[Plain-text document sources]
###

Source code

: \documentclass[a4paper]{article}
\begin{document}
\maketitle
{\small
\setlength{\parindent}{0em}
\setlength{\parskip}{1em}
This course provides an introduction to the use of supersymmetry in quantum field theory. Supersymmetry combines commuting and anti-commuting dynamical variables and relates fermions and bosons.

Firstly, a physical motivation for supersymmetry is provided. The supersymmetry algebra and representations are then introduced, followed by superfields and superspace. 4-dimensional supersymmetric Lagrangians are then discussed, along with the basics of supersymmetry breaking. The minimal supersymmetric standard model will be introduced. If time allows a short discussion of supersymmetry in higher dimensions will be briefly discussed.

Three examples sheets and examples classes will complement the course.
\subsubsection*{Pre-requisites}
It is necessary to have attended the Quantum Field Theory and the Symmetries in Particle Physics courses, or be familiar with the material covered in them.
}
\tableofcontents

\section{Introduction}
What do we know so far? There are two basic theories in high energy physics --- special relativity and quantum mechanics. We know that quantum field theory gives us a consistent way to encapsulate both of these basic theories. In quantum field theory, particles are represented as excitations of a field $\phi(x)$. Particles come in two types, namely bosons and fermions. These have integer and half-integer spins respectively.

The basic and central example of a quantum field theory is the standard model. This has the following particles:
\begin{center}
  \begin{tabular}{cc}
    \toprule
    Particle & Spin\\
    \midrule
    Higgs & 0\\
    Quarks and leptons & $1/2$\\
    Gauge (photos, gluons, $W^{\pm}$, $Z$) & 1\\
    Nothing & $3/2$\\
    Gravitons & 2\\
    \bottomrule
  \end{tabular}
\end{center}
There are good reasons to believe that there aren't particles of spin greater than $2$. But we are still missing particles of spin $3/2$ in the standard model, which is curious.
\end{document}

###

Work instructions:
In the entries above, find each line with the word "that" and show it.

Answer:
What do we know so far? There are two basic theories in high energy physics --- special relativity and quantum mechanics. We know that quantum field theory gives us a consistent way to encapsulate both of these basic theories. In quantum field theory, particles are represented as excitations of a field $\phi(x)$. Particles come in two types, namely bosons and fermions. These have integer and half-integer spins respectively.
There are good reasons to believe that there aren't particles of spin greater than $2$. But we are still missing particles of spin $3/2$ in the standard model, which is curious.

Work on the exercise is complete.